Hoseok le connaissait par coeur. Que ce soit ce qui le faisait craquer, ce qu'il allait dire, ses excuses, ses contraintes, ses pensées … tout. Il connaissait tout et … ça l'emmerdait bien souvent.

Il lutte, il tente tout du moins et le musicien finit par lui promettre d'y réfléchir, d'en parler à son manager, de s'arranger pour l'une des nombreuses prochaines tournées qu'ils auront, ça lui laissait le temps de s'organiser et de convaincre ses supérieurs.

Comme il le lui avait promis, ils passent le reste du temps ensemble, se regardant un film avant d'aller se coucher de nouveau, reprenant un semblant de routine qui n'en était pas vraiment une mais qu'il chérissait.

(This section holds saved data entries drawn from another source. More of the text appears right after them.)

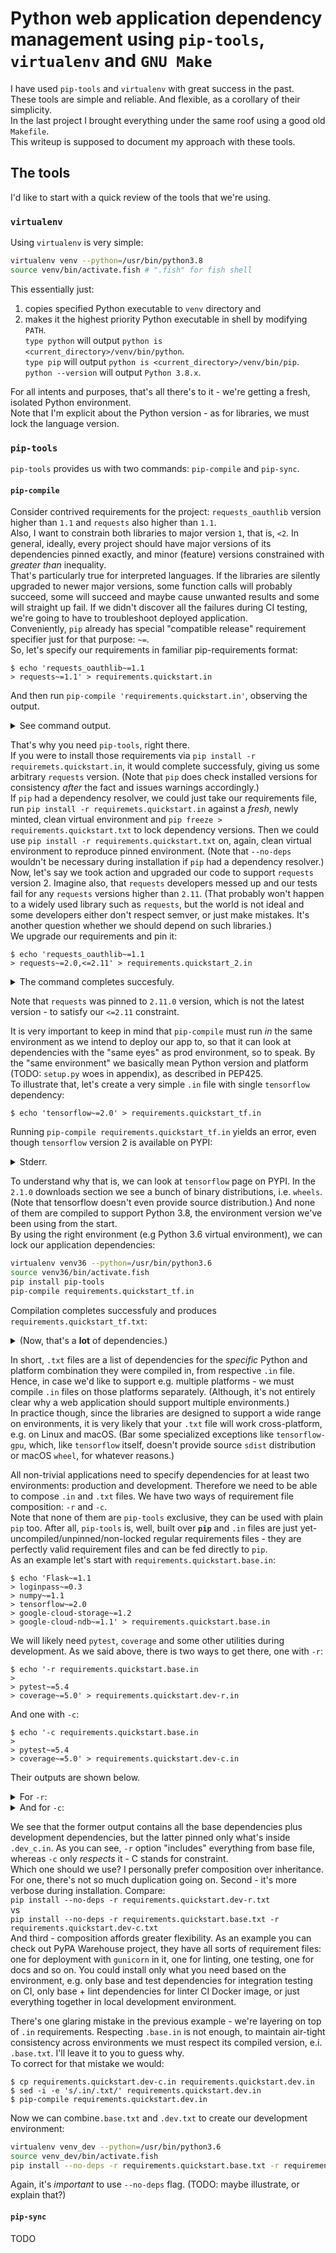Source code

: # Python web application dependency management using `pip-tools`, `virtualenv` and `GNU Make`
I have used `pip-tools` and `virtualenv` with great success in the past.  
These tools are simple and reliable. And flexible, as a corollary of their simplicity.  
In the last project I brought everything under the same roof using a good old `Makefile`.  
This writeup is supposed to document my approach with these tools.



## The tools
I'd like to start with a quick review of the tools that we're using.


### `virtualenv`
Using `virtualenv` is very simple:
```bash
virtualenv venv --python=/usr/bin/python3.8
source venv/bin/activate.fish # ".fish" for fish shell
```
This essentially just:
1. copies specified Python executable to `venv` directory and
1. makes it the highest priority Python executable in shell by modifying `PATH`.  
`type python` will output `python is <current_directory>/venv/bin/python`.  
`type pip` will output `python is <current_directory>/venv/bin/pip`.  
`python --version` will output `Python 3.8.x`.

For all intents and purposes, that's all there's to it - we're getting a fresh, isolated Python environment.  
Note that I'm explicit about the Python version - as for libraries, we must lock the language version.  


### `pip-tools`

`pip-tools` provides us with two commands: `pip-compile` and `pip-sync`.  

#### `pip-compile`

Consider contrived requirements for the project: `requests_oauthlib` version higher than `1.1` and `requests` also higher than `1.1`.  
Also, I want to constrain both libraries to major version `1`, that is, `<2`. In general, ideally, every project should have major versions of its dependencies pinned exactly, and minor (feature) versions constrained with _greater than_ inequality.  
That's particularly true for interpreted languages. If the libraries are silently upgraded to newer major versions, some function calls will probably succeed, some will succeed and maybe cause unwanted results and some will straight up fail. If we didn't discover all the failures during CI testing, we're going to have to troubleshoot deployed application.  
Conveniently, `pip` already has special "compatible release" requirement specifier just for that purpose: `~=`.  
So, let's specify our requirements in familiar pip-requirements format:
```console
$ echo 'requests_oauthlib~=1.1
> requests~=1.1' > requirements.quickstart.in
```
And then run `pip-compile 'requirements.quickstart.in'`, observing the output.  
<details>
<summary>See command output.</summary>

```
Could not find a version that matches requests>=2.0.0,~=1.1 (from -r requirements.quickstart.in (line 2))
Tried: 0.2.0, 0.2.1, 0.2.2, 0.2.3, 0.2.4, 0.3.0, 0.3.1, 0.3.2, 0.3.3, 0.3.4, 0.4.0, 0.4.1, 0.5.0, 0.5.1, 0.6.0, 0.6.1, 0.6.2, 0.6.3, 0.6.4, 0.6.5, 0.6.6, 0.7.0, 0.7.1, 0.7.2, 0.7.3, 0.7.4, 0.7.5, 0.7.6, 0.8.0, 0.8.1, 0.8.2, 0.8.3, 0.8.4, 0.8.5, 0.8.6, 0.8.7, 0.8.8, 0.8.9, 0.9.0, 0.9.1, 0.9.2, 0.9.3, 0.10.0, 0.10.1, 0.10.2, 0.10.3, 0.10.4, 0.10.6, 0.10.7, 0.10.8, 0.11.1, 0.11.2, 0.12.0, 0.12.1, 0.13.0, 0.13.1, 0.13.2, 0.13.3, 0.13.4, 0.13.5, 0.13.6, 0.13.7, 0.13.8, 0.13.9, 0.14.0, 0.14.1, 0.14.2, 1.0.0, 1.0.1, 1.0.2, 1.0.3, 1.0.4, 1.1.0, 1.2.0, 1.2.1, 1.2.2, 1.2.3, 2.0.0, 2.0.0, 2.0.1, 2.0.1, 2.1.0, 2.1.0, 2.2.0, 2.2.0, 2.2.1, 2.2.1, 2.3.0, 2.3.0, 2.4.0, 2.4.0, 2.4.1, 2.4.1, 2.4.2, 2.4.2, 2.4.3, 2.4.3, 2.5.0, 2.5.0, 2.5.1, 2.5.1, 2.5.2, 2.5.2, 2.5.3, 2.5.3, 2.6.0, 2.6.0, 2.6.1, 2.6.1, 2.6.2, 2.6.2, 2.7.0, 2.7.0, 2.8.0, 2.8.0, 2.8.1, 2.8.1, 2.9.0, 2.9.0, 2.9.1, 2.9.1, 2.9.2, 2.9.2, 2.10.0, 2.10.0, 2.11.0, 2.11.0, 2.11.1, 2.11.1, 2.12.0, 2.12.0, 2.12.1, 2.12.1, 2.12.2, 2.12.2, 2.12.3, 2.12.3, 2.12.4, 2.12.4, 2.12.5, 2.12.5, 2.13.0, 2.13.0, 2.14.0, 2.14.0, 2.14.1, 2.14.1, 2.14.2, 2.14.2, 2.15.1, 2.15.1, 2.16.0, 2.16.0, 2.16.1, 2.16.1, 2.16.2, 2.16.2, 2.16.3, 2.16.3, 2.16.4, 2.16.4, 2.16.5, 2.16.5, 2.17.0, 2.17.0, 2.17.1, 2.17.1, 2.17.2, 2.17.2, 2.17.3, 2.17.3, 2.18.0, 2.18.0, 2.18.1, 2.18.1, 2.18.2, 2.18.2, 2.18.3, 2.18.3, 2.18.4, 2.18.4, 2.19.0, 2.19.0, 2.19.1, 2.19.1, 2.20.0, 2.20.0, 2.20.1, 2.20.1, 2.21.0, 2.21.0, 2.22.0, 2.22.0, 2.23.0, 2.23.0
There are incompatible versions in the resolved dependencies:
  requests~=1.1 (from -r requirements.quickstart.in (line 2))
  requests>=2.0.0 (from requests-oauthlib==1.3.0->-r requirements.quickstart.in (line 1))
```
</details>

That's why you need `pip-tools`, right there.  
If you were to install those requirements via `pip install -r requiremets.quickstart.in`, it would complete successfuly, giving us some arbitrary `requests` version. (Note that `pip` does check installed versions for consistency _after_ the fact and issues warnings accordingly.)  
If `pip` had a dependency resolver, we could just take our requirements file, run `pip install -r requiremets.quickstart.in` against a _fresh_, newly minted, clean virtual environment and `pip freeze > requirements.quickstart.txt` to lock dependency versions. Then we could use `pip install -r requirements.quickstart.txt` on, again, clean virtual environment to reproduce pinned environment. (Note that `--no-deps` wouldn't be necessary during installation if `pip` had a dependency resolver.)  
Now, let's say we took action and upgraded our code to support `requests` version 2. Imagine also, that `requests` developers messed up and our tests fail for any `requests` versions higher than `2.11`. (That probably won't happen to a widely used library such as `requests`, but the world is not ideal and some developers either don't respect semver, or just make mistakes. It's another question whether we should depend on such libraries.)  
We upgrade our requirements and pin it:
```console
$ echo 'requests_oauthlib~=1.1
> requests~=2.0,<=2.11' > requirements.quickstart_2.in
```
<details>
<summary>The command completes succesfuly.</summary>

```
#
# This file is autogenerated by pip-compile
# To update, run:
#
#    pip-compile requirements.quickstart_2.in
#
oauthlib==3.1.0           # via requests-oauthlib
requests-oauthlib==1.3.0  # via -r requirements.quickstart_2.in
requests==2.11.0          # via -r requirements.quickstart_2.in, requests-oauthlib
```
</details>

Note that `requests` was pinned to `2.11.0` version, which is not the latest version - to satisfy our `<=2.11` constraint.  

It is very important to keep in mind that `pip-compile` must run _in_ the same environment as we intend to deploy our app to, so that it can look at dependencies with the "same eyes" as prod environment, so to speak. By the "same environment" we basically mean Python version and platform (TODO: `setup.py` woes in appendix), as described in PEP425.  
To illustrate that, let's create a very simple `.in` file with single `tensorflow` dependency:
```console
$ echo 'tensorflow~=2.0' > requirements.quickstart_tf.in
```
Running `pip-compile requirements.quickstart_tf.in` yields an error, even though `tensorflow` version 2 is available on PYPI:
<details>
<summary>Stderr.</summary>

```
Could not find a version that matches tensorflow~=2.0 (from -r requirements.quickstart_tf.in (line 1))
Skipped pre-versions: 2.2.0rc1, 2.2.0rc2
There are incompatible versions in the resolved dependencies:
```
</details>

To understand why that is, we can look at `tensorflow` page on PYPI. In the `2.1.0` downloads section we see a bunch of binary distributions, i.e. `wheels`. (Note that tensorflow doesn't even provide source distribution.) And none of them are compiled to support Python 3.8, the environment version we've been using from the start.  
By using the right environment (e.g Python 3.6 virtual environment), we can lock our application dependencies:
```bash
virtualenv venv36 --python=/usr/bin/python3.6
source venv36/bin/activate.fish
pip install pip-tools
pip-compile requirements.quickstart_tf.in
```
Compilation completes successfuly and produces `requirements.quickstart_tf.txt`:
<details>
<summary>(Now, that's a <strong>lot</strong> of dependencies.)</summary>

```
#
# This file is autogenerated by pip-compile
# To update, run:
#
#    pip-compile requirements.quickstart_tf.in
#
absl-py==0.9.0            # via tensorboard, tensorflow
astor==0.8.1              # via tensorflow
cachetools==4.1.0         # via google-auth
certifi==2020.4.5.1       # via requests
chardet==3.0.4            # via requests
gast==0.2.2               # via tensorflow
google-auth-oauthlib==0.4.1  # via tensorboard
google-auth==1.13.1       # via google-auth-oauthlib, tensorboard
google-pasta==0.2.0       # via tensorflow
grpcio==1.28.1            # via tensorboard, tensorflow
h5py==2.10.0              # via keras-applications
idna==2.9                 # via requests
keras-applications==1.0.8  # via tensorflow
keras-preprocessing==1.1.0  # via tensorflow
markdown==3.2.1           # via tensorboard
numpy==1.18.2             # via h5py, keras-applications, keras-preprocessing, opt-einsum, scipy, tensorboard, tensorflow
oauthlib==3.1.0           # via requests-oauthlib
opt-einsum==3.2.0         # via tensorflow
protobuf==3.11.3          # via tensorboard, tensorflow
pyasn1-modules==0.2.8     # via google-auth
pyasn1==0.4.8             # via pyasn1-modules, rsa
requests-oauthlib==1.3.0  # via google-auth-oauthlib
requests==2.23.0          # via requests-oauthlib, tensorboard
rsa==4.0                  # via google-auth
scipy==1.4.1              # via tensorflow
six==1.14.0               # via absl-py, google-auth, google-pasta, grpcio, h5py, keras-preprocessing, protobuf, tensorboard, tensorflow
tensorboard==2.1.1        # via tensorflow
tensorflow-estimator==2.1.0  # via tensorflow
tensorflow==2.1.0         # via -r requirements.quickstart_tf.in
termcolor==1.1.0          # via tensorflow
urllib3==1.25.8           # via requests
werkzeug==1.0.1           # via tensorboard
wheel==0.34.2             # via tensorboard, tensorflow
wrapt==1.12.1             # via tensorflow

# The following packages are considered to be unsafe in a requirements file:
# setuptools
```
</details>

In short, `.txt` files are a list of dependencies for the _specific_ Python and platform combination they were compiled in, from respective `.in` file. Hence, in case we'd like to support e.g. multiple platforms - we must compile `.in` files on those platforms separately. (Although, it's not entirely clear why a web application should support multiple environments.)  
In practice though, since the libraries are designed to support a wide range on environments, it is very likely that your `.txt` file will work cross-platform, e.g. on Linux and macOS. (Bar some specialized exceptions like `tensorflow-gpu`, which, like `tensorflow` itself, doesn't provide source `sdist` distribution or macOS `wheel`, for whatever reasons.)  

All non-trivial applications need to specify dependencies for at least two environments: production and development. Therefore we need to be able to compose `.in` and `.txt` files. We have two ways of requirement file composition: `-r` and `-c`.  
Note that none of them are `pip-tools` exclusive, they can be used with plain `pip` too. After all, `pip-tools` is, well, built over __`pip`__ and `.in` files are just yet-uncompiled/unpinned/non-locked regular requirements files - they are perfectly valid requirement files and can be fed directly to `pip`.  
As an example let's start with `requirements.quickstart.base.in`:
```console
$ echo 'Flask~=1.1
> loginpass~=0.3
> numpy~=1.1
> tensorflow~=2.0
> google-cloud-storage~=1.2
> google-cloud-ndb~=1.1' > requirements.quickstart.base.in
```
We will likely need `pytest`, `coverage` and some other utilities during development. As we said above, there is two ways to get there, one with `-r`:
```console
$ echo '-r requirements.quickstart.base.in
>
> pytest~=5.4
> coverage~=5.0' > requirements.quickstart.dev-r.in
```
And one with `-c`:
```console
$ echo '-c requirements.quickstart.base.in
>
> pytest~=5.4
> coverage~=5.0' > requirements.quickstart.dev-c.in
```
Their outputs are shown below.
<details>
<summary>For <code>-r</code>:</summary>

```
#
# This file is autogenerated by pip-compile
# To update, run:
#
#    pip-compile requirements.quickstart.dev-r.in
#
absl-py==0.9.0            # via tensorboard, tensorflow
astor==0.8.1              # via tensorflow
attrs==19.3.0             # via pytest
authlib==0.14.1           # via loginpass
cachetools==4.1.0         # via google-auth
certifi==2020.4.5.1       # via requests
cffi==1.14.0              # via cryptography
chardet==3.0.4            # via requests
click==7.1.1              # via flask
coverage==5.0.4           # via -r requirements.quickstart.dev_r.in
cryptography==2.9         # via authlib
flask==1.1.2              # via -r requirements.quickstart.base.in
gast==0.2.2               # via tensorflow
google-api-core[grpc]==1.16.0  # via google-cloud-core, google-cloud-datastore
google-auth-oauthlib==0.4.1  # via tensorboard
google-auth==1.13.1       # via google-api-core, google-auth-oauthlib, google-cloud-storage, tensorboard
google-cloud-core==1.3.0  # via google-cloud-datastore, google-cloud-storage
google-cloud-datastore==1.12.0  # via google-cloud-ndb
google-cloud-ndb==1.1.2   # via -r requirements.quickstart.base.in
google-cloud-storage==1.27.0  # via -r requirements.quickstart.base.in
google-pasta==0.2.0       # via tensorflow
google-resumable-media==0.5.0  # via google-cloud-storage
googleapis-common-protos==1.51.0  # via google-api-core
grpcio==1.28.1            # via google-api-core, tensorboard, tensorflow
h5py==2.10.0              # via keras-applications
idna==2.9                 # via requests
importlib-metadata==1.6.0  # via pluggy, pytest
itsdangerous==1.1.0       # via flask
jinja2==2.11.1            # via flask
keras-applications==1.0.8  # via tensorflow
keras-preprocessing==1.1.0  # via tensorflow
loginpass==0.4            # via -r requirements.quickstart.base.in
markdown==3.2.1           # via tensorboard
markupsafe==1.1.1         # via jinja2
more-itertools==8.2.0     # via pytest
numpy==1.18.2             # via -r requirements.quickstart.base.in, h5py, keras-applications, keras-preprocessing, opt-einsum, scipy, tensorboard, tensorflow
oauthlib==3.1.0           # via requests-oauthlib
opt-einsum==3.2.0         # via tensorflow
packaging==20.3           # via pytest
pluggy==0.13.1            # via pytest
protobuf==3.11.3          # via google-api-core, googleapis-common-protos, tensorboard, tensorflow
py==1.8.1                 # via pytest
pyasn1-modules==0.2.8     # via google-auth
pyasn1==0.4.8             # via pyasn1-modules, rsa
pycparser==2.20           # via cffi
pyparsing==2.4.7          # via packaging
pytest==5.4.1             # via -r requirements.quickstart.dev_r.in
pytz==2019.3              # via google-api-core
redis==3.4.1              # via google-cloud-ndb
requests-oauthlib==1.3.0  # via google-auth-oauthlib
requests==2.23.0          # via google-api-core, loginpass, requests-oauthlib, tensorboard
rsa==4.0                  # via google-auth
scipy==1.4.1              # via tensorflow
six==1.14.0               # via absl-py, cryptography, google-api-core, google-auth, google-pasta, google-resumable-media, grpcio, h5py, keras-preprocessing, packaging, protobuf, tensorboard, tensorflow
tensorboard==2.1.1        # via tensorflow
tensorflow-estimator==2.1.0  # via tensorflow
tensorflow==2.1.0         # via -r requirements.quickstart.base.in
termcolor==1.1.0          # via tensorflow
urllib3==1.25.8           # via requests
wcwidth==0.1.9            # via pytest
werkzeug==1.0.1           # via flask, tensorboard
wheel==0.34.2             # via tensorboard, tensorflow
wrapt==1.12.1             # via tensorflow
zipp==3.1.0               # via importlib-metadata

# The following packages are considered to be unsafe in a requirements file:
# setuptools
```
</details>

<details>
<summary>And for <code>-c</code>:</summary>

```
#
# This file is autogenerated by pip-compile
# To update, run:
#
#    pip-compile requirements.quickstart.dev-c.in
#
attrs==19.3.0             # via pytest
coverage==5.0.4           # via -r requirements.quickstart.dev_c.in
importlib-metadata==1.6.0  # via pluggy, pytest
more-itertools==8.2.0     # via pytest
packaging==20.3           # via pytest
pluggy==0.13.1            # via pytest
py==1.8.1                 # via pytest
pyparsing==2.4.7          # via packaging
pytest==5.4.1             # via -r requirements.quickstart.dev_c.in
six==1.14.0               # via packaging
wcwidth==0.1.9            # via pytest
zipp==3.1.0               # via importlib-metadata
```
</details>

We see that the former output contains all the base dependencies plus development dependencies, but the latter pinned only what's inside `.dev_c.in`. As you can see, `-r` option "includes" everything from base file, whereas `-c` only _respects_ it - C stands for constraint.  
Which one should we use? I personally prefer composition over inheritance. For one, there's not so much duplication going on. Second - it's more verbose during installation. Compare:  
`pip install --no-deps -r requirements.quickstart.dev-r.txt`  
vs  
`pip install --no-deps -r requirements.quickstart.base.txt -r requirements.quickstart.dev-c.txt`  
And third - composition affords greater flexibility. As an example you can check out PyPA Warehouse project, they have all sorts of requirement files: one for deployment with `gunicorn` in it, one for linting, one testing, one for docs and so on. You could install only what you need based on the environment, e.g. only base and test dependencies for integration testing on CI, only base + lint dependencies for linter CI Docker image, or just everything together in local development environment.

There's one glaring mistake in the previous example - we're layering on top of `.in` requirements. Respecting `.base.in` is not enough, to maintain air-tight consistency across environments we must respect its compiled version, e.i. `.base.txt`. I'll leave it to you to guess why.  
To correct for that mistake we would:
```console
$ cp requirements.quickstart.dev-c.in requirements.quickstart.dev.in
$ sed -i -e 's/.in/.txt/' requirements.quickstart.dev.in
$ pip-compile requirements.quickstart.dev.in
```
Now we can combine`.base.txt` and `.dev.txt` to create our development environment:
```bash
virtualenv venv_dev --python=/usr/bin/python3.6
source venv_dev/bin/activate.fish
pip install --no-deps -r requirements.quickstart.base.txt -r requirements.quickstart.dev.txt
```
Again, it's _important_ to use `--no-deps` flag. (TODO: maybe illustrate, or explain that?)


#### `pip-sync`

TODO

Leur vie partagée entre leur histoire, leur musique, leurs amis, une vie qui ne leur laisse que peu de temps pour se poser mais qu'ils n'échangeraient pour rien au monde.

Mais la quiétude de leur nuit fut perturbée une sonnette stridente, celle de leur interphone.

- J'y vais … reste dormir.

Hoseok l'embrasse avec légèreté avant de se lever, d'enfiler un pantalon de pyjama, avisant l'heure tardive de la nuit sur le réveil avant d'interroger l'horrible personne venu les déranger. Il n'attends pas pour lui ouvrir à l'entente des mots fatigué et craquelant et l'attente lui semble interminable si bien qu'il commençait à désespéré d'entendre un jour les quelques coups contre sa porte d'entrée, prêt à sortir d'un moment à l'autre pour aller chercher son visiteur nocturne.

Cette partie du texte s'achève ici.